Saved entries
::::

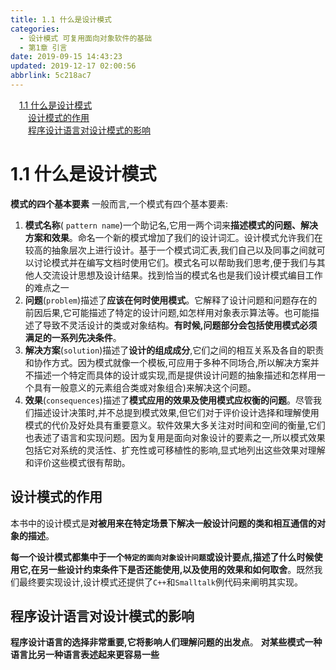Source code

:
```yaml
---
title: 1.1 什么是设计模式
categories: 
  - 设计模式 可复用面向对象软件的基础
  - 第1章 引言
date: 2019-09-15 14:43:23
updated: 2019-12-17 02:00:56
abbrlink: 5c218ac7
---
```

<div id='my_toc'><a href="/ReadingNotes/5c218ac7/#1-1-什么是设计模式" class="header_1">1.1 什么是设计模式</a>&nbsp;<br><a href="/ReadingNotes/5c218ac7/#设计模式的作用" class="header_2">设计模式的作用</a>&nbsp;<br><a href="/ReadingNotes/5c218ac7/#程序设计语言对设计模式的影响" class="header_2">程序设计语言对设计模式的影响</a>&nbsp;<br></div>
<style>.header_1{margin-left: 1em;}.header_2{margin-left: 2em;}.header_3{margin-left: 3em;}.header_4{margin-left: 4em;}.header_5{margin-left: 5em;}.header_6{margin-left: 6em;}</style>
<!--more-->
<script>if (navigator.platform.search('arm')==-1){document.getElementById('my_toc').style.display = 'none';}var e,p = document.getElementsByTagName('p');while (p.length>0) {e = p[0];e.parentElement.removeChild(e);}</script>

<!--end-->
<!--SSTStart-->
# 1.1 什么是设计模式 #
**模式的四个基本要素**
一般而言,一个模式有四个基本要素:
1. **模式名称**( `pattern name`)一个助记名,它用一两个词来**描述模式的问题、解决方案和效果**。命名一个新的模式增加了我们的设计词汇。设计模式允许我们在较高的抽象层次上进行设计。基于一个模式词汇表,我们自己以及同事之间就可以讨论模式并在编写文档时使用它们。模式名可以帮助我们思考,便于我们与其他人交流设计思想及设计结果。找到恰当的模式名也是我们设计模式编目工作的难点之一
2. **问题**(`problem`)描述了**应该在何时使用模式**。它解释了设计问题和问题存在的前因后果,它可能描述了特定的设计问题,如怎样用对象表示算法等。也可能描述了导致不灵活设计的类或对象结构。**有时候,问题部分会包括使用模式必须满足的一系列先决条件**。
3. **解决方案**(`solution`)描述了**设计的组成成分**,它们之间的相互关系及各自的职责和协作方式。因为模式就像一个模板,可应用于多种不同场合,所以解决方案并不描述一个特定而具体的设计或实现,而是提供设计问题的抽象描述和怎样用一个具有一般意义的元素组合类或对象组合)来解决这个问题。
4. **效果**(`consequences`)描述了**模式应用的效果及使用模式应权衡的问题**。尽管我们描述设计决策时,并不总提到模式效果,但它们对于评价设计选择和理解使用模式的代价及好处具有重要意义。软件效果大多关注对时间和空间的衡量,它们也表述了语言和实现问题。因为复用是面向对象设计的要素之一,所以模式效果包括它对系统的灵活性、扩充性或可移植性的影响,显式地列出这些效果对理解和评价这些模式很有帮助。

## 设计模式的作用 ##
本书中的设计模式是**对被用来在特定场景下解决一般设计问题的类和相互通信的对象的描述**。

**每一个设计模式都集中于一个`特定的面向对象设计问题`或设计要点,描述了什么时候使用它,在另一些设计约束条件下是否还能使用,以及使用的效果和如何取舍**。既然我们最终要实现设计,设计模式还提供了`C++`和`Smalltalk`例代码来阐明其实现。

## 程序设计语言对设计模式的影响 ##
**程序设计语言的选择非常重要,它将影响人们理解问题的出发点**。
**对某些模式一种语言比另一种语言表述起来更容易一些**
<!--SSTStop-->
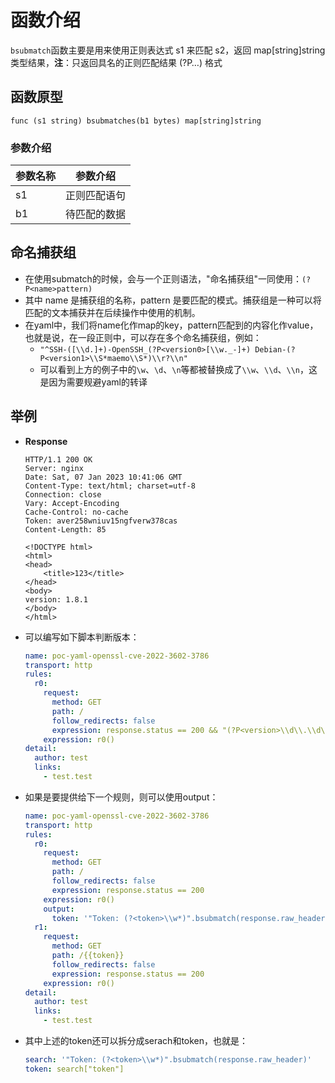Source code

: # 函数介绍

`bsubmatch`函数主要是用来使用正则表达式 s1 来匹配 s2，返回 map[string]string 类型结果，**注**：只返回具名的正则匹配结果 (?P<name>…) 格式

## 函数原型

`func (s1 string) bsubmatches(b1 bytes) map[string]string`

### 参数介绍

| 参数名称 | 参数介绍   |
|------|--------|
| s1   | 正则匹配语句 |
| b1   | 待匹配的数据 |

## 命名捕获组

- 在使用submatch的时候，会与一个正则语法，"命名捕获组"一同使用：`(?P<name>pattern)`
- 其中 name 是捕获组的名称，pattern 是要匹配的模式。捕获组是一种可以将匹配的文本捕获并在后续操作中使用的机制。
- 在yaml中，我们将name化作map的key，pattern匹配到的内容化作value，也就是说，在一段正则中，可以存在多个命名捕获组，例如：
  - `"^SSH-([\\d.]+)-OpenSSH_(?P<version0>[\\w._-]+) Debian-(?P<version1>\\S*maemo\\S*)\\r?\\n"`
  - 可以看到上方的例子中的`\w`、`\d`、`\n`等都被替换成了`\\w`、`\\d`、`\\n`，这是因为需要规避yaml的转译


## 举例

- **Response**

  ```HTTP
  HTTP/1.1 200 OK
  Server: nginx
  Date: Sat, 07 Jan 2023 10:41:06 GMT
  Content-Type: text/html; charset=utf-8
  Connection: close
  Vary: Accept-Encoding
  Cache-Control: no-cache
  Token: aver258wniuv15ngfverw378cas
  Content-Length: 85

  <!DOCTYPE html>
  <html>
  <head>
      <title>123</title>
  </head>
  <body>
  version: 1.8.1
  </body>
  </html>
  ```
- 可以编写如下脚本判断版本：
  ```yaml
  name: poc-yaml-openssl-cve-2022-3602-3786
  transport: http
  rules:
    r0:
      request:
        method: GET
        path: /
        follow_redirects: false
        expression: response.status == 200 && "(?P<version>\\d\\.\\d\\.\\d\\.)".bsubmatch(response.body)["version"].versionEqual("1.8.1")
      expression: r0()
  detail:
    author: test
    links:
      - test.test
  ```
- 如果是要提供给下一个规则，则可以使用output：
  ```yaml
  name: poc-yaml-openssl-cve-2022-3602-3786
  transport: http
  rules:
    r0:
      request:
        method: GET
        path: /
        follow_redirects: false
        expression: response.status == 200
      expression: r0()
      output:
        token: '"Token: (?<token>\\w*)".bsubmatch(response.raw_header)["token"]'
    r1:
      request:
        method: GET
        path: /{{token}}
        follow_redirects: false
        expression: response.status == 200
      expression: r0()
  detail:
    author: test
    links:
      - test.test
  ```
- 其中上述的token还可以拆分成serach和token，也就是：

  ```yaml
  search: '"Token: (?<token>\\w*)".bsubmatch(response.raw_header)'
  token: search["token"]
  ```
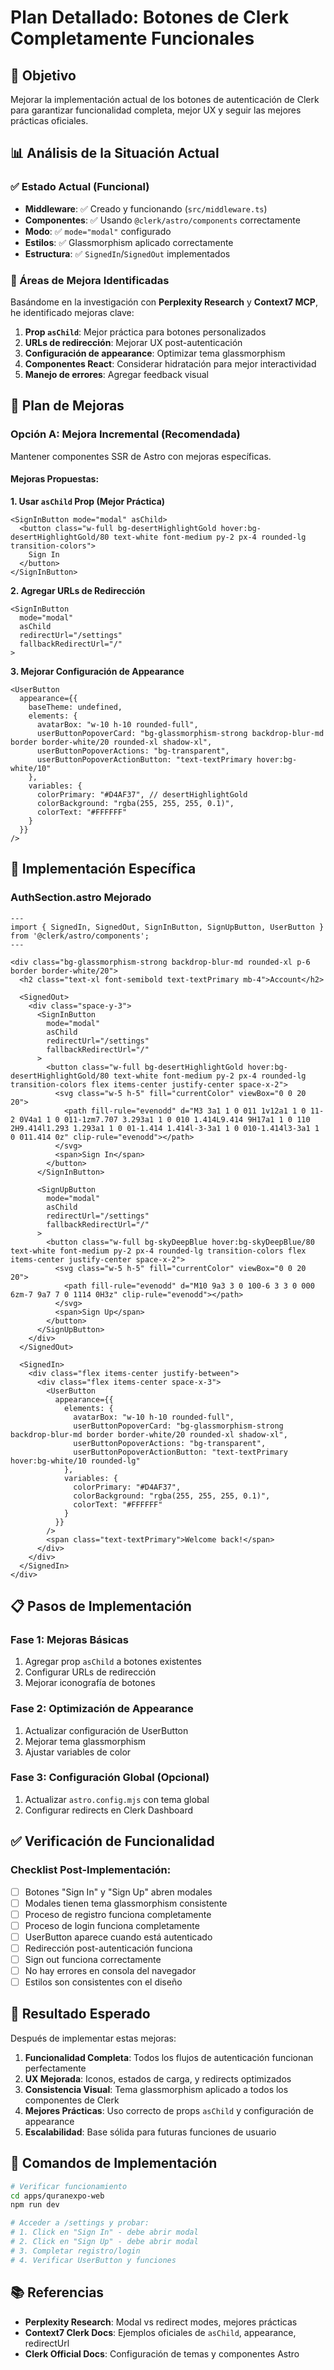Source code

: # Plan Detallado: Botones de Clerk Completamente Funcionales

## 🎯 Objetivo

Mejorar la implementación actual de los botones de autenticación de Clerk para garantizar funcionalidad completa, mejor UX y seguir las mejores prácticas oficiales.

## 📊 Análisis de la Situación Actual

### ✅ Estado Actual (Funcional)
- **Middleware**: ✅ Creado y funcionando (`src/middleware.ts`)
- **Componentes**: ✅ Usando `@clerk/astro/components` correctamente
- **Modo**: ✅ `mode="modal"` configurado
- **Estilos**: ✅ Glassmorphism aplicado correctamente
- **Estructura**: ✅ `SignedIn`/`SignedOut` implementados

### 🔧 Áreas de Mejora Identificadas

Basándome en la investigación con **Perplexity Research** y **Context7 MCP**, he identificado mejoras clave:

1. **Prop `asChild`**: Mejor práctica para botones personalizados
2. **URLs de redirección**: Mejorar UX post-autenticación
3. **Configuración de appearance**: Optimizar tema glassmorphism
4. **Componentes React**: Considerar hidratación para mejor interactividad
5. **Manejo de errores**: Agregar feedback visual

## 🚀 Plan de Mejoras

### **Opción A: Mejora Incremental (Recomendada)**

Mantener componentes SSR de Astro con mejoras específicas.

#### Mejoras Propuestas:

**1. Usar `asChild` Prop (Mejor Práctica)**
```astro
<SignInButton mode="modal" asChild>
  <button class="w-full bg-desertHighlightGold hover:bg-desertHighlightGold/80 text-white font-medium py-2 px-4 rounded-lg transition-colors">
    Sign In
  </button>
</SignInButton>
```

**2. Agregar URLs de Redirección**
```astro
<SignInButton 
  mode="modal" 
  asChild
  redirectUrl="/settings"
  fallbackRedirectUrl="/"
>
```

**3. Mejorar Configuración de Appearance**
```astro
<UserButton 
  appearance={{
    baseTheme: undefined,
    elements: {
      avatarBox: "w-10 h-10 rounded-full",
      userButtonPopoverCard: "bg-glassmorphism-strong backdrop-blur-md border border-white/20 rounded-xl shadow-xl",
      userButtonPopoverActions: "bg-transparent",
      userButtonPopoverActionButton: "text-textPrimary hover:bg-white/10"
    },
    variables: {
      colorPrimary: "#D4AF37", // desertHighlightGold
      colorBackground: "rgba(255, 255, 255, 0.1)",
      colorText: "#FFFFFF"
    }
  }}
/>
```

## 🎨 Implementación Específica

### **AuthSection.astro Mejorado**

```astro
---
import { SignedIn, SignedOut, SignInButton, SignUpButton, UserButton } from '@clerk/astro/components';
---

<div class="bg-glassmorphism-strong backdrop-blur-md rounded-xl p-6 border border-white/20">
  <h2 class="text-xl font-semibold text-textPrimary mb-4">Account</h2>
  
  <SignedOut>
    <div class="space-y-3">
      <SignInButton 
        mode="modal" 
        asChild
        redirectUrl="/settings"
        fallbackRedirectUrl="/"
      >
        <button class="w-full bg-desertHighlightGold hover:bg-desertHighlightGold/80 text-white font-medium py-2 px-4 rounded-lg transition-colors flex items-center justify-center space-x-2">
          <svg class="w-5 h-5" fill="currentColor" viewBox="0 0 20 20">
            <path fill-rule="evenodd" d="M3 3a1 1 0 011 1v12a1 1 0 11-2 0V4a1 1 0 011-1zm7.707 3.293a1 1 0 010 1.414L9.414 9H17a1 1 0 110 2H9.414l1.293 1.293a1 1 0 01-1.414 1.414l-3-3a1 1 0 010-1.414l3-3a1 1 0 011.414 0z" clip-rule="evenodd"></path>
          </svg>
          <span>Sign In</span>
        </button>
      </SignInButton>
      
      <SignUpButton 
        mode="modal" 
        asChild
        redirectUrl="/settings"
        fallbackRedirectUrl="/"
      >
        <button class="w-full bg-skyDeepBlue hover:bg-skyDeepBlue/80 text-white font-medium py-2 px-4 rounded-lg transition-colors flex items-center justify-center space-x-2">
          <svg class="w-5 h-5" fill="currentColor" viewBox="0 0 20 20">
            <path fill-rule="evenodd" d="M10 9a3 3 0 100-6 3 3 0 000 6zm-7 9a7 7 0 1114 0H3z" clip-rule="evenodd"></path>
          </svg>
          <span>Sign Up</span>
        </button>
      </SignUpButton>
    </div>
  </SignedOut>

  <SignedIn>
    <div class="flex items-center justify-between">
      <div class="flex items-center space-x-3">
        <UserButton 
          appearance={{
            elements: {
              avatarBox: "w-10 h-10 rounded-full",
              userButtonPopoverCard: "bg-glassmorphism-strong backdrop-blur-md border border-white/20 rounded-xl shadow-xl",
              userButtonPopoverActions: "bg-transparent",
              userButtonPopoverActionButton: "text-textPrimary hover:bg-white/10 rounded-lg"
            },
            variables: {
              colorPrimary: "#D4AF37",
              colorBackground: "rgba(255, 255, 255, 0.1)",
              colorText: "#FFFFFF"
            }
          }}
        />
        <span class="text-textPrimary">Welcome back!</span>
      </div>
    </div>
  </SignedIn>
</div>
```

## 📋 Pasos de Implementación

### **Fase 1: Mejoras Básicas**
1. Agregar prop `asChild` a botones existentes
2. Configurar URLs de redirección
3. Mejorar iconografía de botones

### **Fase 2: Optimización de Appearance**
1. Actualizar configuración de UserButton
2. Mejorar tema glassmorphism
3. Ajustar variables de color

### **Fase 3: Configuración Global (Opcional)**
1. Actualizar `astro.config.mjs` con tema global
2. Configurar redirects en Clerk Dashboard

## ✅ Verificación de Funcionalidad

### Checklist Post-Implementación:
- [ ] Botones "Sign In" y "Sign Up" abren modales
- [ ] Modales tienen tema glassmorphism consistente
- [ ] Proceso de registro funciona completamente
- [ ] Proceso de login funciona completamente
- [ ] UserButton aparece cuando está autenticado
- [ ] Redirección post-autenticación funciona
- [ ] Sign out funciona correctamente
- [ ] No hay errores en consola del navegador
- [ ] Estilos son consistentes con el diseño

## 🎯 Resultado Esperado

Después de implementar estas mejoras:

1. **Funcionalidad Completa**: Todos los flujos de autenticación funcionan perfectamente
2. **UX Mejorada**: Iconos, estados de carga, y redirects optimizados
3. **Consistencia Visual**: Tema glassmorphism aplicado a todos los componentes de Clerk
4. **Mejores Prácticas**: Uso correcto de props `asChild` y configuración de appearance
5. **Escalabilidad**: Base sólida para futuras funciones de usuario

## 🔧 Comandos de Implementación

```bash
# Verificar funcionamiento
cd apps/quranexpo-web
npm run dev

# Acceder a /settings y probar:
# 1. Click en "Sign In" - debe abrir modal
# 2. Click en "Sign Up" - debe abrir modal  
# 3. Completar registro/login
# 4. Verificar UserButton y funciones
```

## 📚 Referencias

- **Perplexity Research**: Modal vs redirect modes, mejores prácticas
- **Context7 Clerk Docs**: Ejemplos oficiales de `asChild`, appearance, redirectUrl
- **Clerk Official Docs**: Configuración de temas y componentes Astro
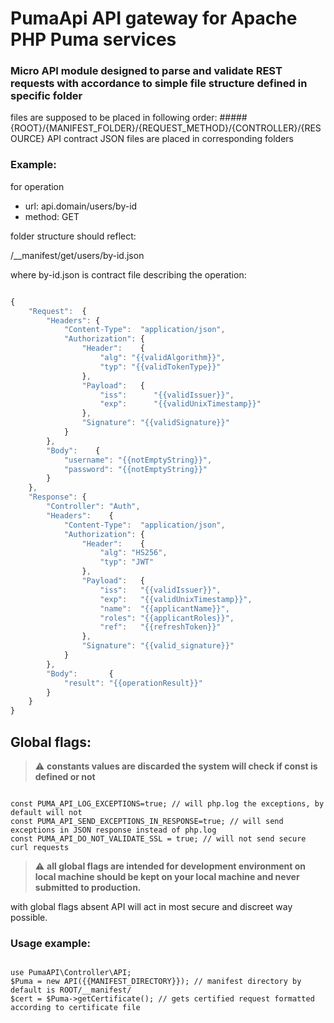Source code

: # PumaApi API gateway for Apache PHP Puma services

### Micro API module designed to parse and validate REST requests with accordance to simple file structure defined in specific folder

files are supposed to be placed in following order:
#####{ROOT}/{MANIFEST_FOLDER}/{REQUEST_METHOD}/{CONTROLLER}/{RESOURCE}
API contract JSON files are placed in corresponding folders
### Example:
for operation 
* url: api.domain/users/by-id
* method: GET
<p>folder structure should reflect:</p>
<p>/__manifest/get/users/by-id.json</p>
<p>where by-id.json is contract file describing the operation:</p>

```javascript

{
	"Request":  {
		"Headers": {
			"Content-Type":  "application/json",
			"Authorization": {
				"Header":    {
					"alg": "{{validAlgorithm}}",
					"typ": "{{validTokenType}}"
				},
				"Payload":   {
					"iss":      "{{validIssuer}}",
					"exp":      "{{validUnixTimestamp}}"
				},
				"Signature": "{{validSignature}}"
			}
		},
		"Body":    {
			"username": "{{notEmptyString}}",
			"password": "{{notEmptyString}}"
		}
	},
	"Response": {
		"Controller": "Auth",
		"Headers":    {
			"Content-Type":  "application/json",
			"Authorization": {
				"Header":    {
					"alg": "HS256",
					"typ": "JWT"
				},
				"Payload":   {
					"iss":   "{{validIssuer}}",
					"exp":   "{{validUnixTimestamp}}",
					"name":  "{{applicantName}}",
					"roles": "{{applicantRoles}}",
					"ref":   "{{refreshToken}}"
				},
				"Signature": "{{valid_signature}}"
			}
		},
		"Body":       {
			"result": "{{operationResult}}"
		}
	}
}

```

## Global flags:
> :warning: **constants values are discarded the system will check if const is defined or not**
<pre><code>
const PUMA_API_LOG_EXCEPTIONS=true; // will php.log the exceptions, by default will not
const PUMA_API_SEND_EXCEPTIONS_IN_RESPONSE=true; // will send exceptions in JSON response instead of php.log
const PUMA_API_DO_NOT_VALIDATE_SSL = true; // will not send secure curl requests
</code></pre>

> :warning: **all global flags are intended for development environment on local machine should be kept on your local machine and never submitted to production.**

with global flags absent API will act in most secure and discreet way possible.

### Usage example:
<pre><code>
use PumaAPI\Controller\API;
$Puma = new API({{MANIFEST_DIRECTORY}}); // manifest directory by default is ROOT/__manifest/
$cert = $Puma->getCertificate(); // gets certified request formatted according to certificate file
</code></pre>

::::

## What you should do
Wherever the string "shadow" appears in the entries above, list that line.

## Output of the task
      userButtonPopoverCard: "bg-glassmorphism-strong backdrop-blur-md border border-white/20 rounded-xl shadow-xl",
              userButtonPopoverCard: "bg-glassmorphism-strong backdrop-blur-md border border-white/20 rounded-xl shadow-xl",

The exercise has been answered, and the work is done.